Konsekuensi Keputusan Pailit
Keputusan pailit membawa konsekuensi serius bagi perusahaan seperti Sritex, baik dalam aspek finansial, operasional, maupun citra publik. Berikut adalah beberapa konsekuensi penting dan faktor yang mempengaruhi berapa lama Sritex bisa bertahan menghadapi vonis pailit:
Pembatasan Keuangan dan Utang
Status pailit membuat Sritex harus menyusun ulang utang mereka, terutama dalam menghadapi tuntutan dari kreditur. Ini bisa berarti pengurangan utang atau negosiasi ulang atas kewajiban yang ada. Proses ini membantu mengurangi beban keuangan perusahaan, tapi juga membatasi fleksibilitas dalam pengambilan keputusan strategis, terutama yang memerlukan investasi besar.
Perlindungan dari Kreditur
Dengan status pailit, pengadilan biasanya melindungi perusahaan dari tindakan agresif kreditur yang berpotensi mengganggu operasional harian. Ini memberi ruang bagi Sritex untuk merestrukturisasi tanpa tekanan langsung, tapi keputusan ini juga berpotensi menurunkan kepercayaan kreditur.
Dampak pada Reputasi dan Kepercayaan Pasar
Status pailit sering kali merusak reputasi perusahaan. Bagi Sritex, ini bisa memengaruhi kepercayaan pelanggan, pemasok, dan partner bisnis. Tantangannya adalah mempertahankan keyakinan pasar bahwa perusahaan tetap kompeten, meskipun dalam kondisi pailit.
Kontrol Operasional yang Terbatas
Perusahaan dalam status pailit biasanya berada di bawah pengawasan pihak ketiga, seperti pengawas restrukturisasi atau kurator. Ini berarti ada batasan dalam menjalankan operasional dan pengambilan keputusan strategis. Sritex perlu meyakinkan bahwa setiap keputusan operasional tidak melanggar syarat pengadilan atau pengawasan kurator.
Kemungkinan Penjualan Aset
Demi mempertahankan likuiditas, Sritex mungkin perlu menjual aset non-produktif. Aset-aset ini biasanya meliputi properti yang kurang mendukung operasional inti perusahaan. Penjualan aset bisa membantu memperkuat arus kas, tetapi juga bisa mengurangi nilai total aset perusahaan.

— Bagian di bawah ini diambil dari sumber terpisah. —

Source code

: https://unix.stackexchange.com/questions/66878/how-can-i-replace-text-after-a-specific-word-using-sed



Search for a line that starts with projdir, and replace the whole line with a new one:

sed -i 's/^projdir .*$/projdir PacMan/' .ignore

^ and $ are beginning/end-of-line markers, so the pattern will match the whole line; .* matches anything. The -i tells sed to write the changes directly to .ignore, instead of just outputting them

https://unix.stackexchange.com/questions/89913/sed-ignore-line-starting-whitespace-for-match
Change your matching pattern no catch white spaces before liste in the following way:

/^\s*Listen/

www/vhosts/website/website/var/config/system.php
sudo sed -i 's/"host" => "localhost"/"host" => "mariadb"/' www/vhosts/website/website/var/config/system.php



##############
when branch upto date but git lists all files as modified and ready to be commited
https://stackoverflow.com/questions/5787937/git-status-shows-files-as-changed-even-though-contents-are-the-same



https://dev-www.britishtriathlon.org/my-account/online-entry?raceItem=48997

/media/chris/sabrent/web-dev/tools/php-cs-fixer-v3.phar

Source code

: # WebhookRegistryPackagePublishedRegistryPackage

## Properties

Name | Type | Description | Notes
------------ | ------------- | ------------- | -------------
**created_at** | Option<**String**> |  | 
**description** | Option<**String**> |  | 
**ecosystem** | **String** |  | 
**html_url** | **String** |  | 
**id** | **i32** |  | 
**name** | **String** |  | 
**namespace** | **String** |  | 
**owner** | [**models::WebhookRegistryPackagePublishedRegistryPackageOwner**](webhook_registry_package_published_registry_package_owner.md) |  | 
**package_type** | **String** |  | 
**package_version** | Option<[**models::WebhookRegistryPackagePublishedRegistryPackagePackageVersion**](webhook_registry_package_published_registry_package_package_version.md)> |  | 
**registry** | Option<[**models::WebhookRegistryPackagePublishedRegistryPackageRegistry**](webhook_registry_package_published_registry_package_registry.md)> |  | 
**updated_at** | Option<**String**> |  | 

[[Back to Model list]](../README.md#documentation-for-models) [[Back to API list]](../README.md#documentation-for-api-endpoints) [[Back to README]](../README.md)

Sampai Kapan Sritex Bisa Bertahan?
Kemampuan Sritex untuk bertahan di tengah status pailit sangat bergantung pada beberapa faktor berikut:
Keberhasilan Restrukturisasi
Proses restrukturisasi bisa memakan waktu dari beberapa bulan hingga bertahun-tahun, tergantung pada kompleksitas utang dan negosiasi dengan kreditur. Jika restrukturisasi berhasil, Sritex bisa keluar dari status pailit dan melanjutkan operasional dengan struktur keuangan yang lebih sehat. Namun, jika restrukturisasi gagal atau kreditur tidak mencapai kesepakatan, Sritex mungkin akan mengalami likuidasi.
Kemampuan Mempertahankan Operasional Efisien
Sritex perlu menunjukkan efisiensi dalam operasional, baik dari segi biaya maupun kualitas produk. Ini berarti fokus pada produk unggulan yang menghasilkan margin tinggi dan mengelola biaya produksi secara ketat.
Dukungan dari Kreditur dan Stakeholder Lain
Kreditur yang bersedia memberikan kelonggaran atau bahkan pinjaman baru bisa membantu Sritex bertahan lebih lama. Selain itu, jika stakeholder internal (karyawan, manajemen) tetap mendukung, Sritex bisa mempertahankan operasional dalam jangka waktu yang lebih panjang.
Adaptasi terhadap Pasar
Sritex harus mampu beradaptasi dengan tren pasar untuk mempertahankan pelanggan. Jika mereka bisa tetap relevan di pasar tekstil meski dalam kondisi pailit, ini akan meningkatkan peluang bertahan. Mereka mungkin perlu melakukan inovasi pada produk atau model bisnis.
Jika faktor-faktor ini dikelola dengan baik, Sritex bisa bertahan selama beberapa tahun ke depan, bahkan mungkin pulih dari status pailit. Namun, jika restrukturisasi atau efisiensi operasional tidak tercapai, status ini bisa berujung pada likuidasi penuh.
Model Kebangkrutan Berkelanjutan
Pada beberapa kasus, kebangkrutan tidak serta-merta berarti akhir dari perjalanan bisnis. Seiring perkembangan kebijakan bisnis, banyak negara memberikan ruang bagi perusahaan untuk melakukan reorganisasi atau penjualan aset non-produktif. Dengan begitu, mereka bisa menutup "lubang" tanpa mengorbankan seluruh bisnisnya.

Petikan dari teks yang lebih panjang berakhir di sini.